◆ **Data extracts**:
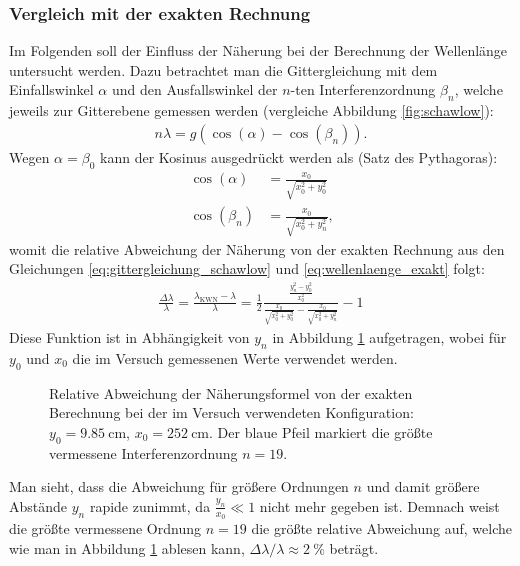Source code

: \documentclass[11pt, a4paper]{article}
\numberwithin{equation}{section}
\begin{document}
\subsubsection{Vergleich mit der exakten Rechnung}
Im Folgenden soll der Einfluss der Näherung bei der Berechnung der Wellenlänge untersucht werden.
Dazu betrachtet man die Gittergleichung mit dem Einfallswinkel $\alpha$ und den Ausfallswinkel der $n$-ten Interferenzordnung $\beta_n$, welche jeweils zur Gitterebene gemessen werden (vergleiche Abbildung \ref{fig:schawlow}):
\begin{align}
	n \lambda = g \left( \cos(\alpha) - \cos(\beta_n) \right) \text{.}
	\label{eq:wellenlaenge_exakt}
\end{align}
Wegen $\alpha = \beta_0$ kann der Kosinus ausgedrückt werden als (Satz des Pythagoras):
\begin{align}
	\cos(\alpha) &= \frac{x_0}{\sqrt{x_0^2 + y_0^2}} \\
	\cos(\beta_n) &= \frac{x_0}{\sqrt{x_0^2 + y_n^2}} \text{,}
\end{align}
womit die relative Abweichung der Näherung von der exakten Rechnung aus den Gleichungen \ref{eq:gittergleichung_schawlow} und \ref{eq:wellenlaenge_exakt} folgt:
\begin{align}
	\frac{\Delta \lambda}{\lambda} = \frac{\lambda_\mathrm{KWN} - \lambda}{\lambda} = \frac{1}{2} \frac{\frac{y_n^2 - y_0^2}{x_0^2}}{ \frac{x_0}{\sqrt{x_0^2 + y_0^2}} - \frac{x_0}{\sqrt{x_0^2 + y_n^2}} } - 1
\end{align}
Diese Funktion ist in Abhängigkeit von $y_n$ in Abbildung \ref{fig:abweichung_wellenlaenge} aufgetragen, wobei für $y_0$ und $x_0$ die im Versuch gemessenen Werte verwendet werden.
\begin{figure}[h]
	\centering
	
	\caption{Relative Abweichung der Näherungsformel von der exakten Berechnung bei der im Versuch verwendeten Konfiguration: $y_0 = \SI{9.85}{\centi\metre}$, $x_0 = \SI{252}{\centi\metre}$. Der blaue Pfeil markiert die größte vermessene Interferenzordnung $n = 19$.}
	\label{fig:abweichung_wellenlaenge}
\end{figure}
Man sieht, dass die Abweichung für größere Ordnungen $n$ und damit größere Abstände $y_n$ rapide zunimmt, da $\frac{y_n}{x_0} \ll 1$ nicht mehr gegeben ist.
Demnach weist die größte vermessene Ordnung $n = \num{19}$ die größte relative Abweichung auf, welche wie man in Abbildung \ref{fig:abweichung_wellenlaenge} ablesen kann, $\Delta \lambda / \lambda \approx \SI{2}{\percent}$ beträgt.
\end{document}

◆ **Work instructions**: Each line above with the string "text" should be reported in full.

◆ **Output for this exercise**:
	n \lambda = g \left( \cos(\alpha) - \cos(\beta_n) \right) \text{.}
	\cos(\beta_n) &= \frac{x_0}{\sqrt{x_0^2 + y_n^2}} \text{,}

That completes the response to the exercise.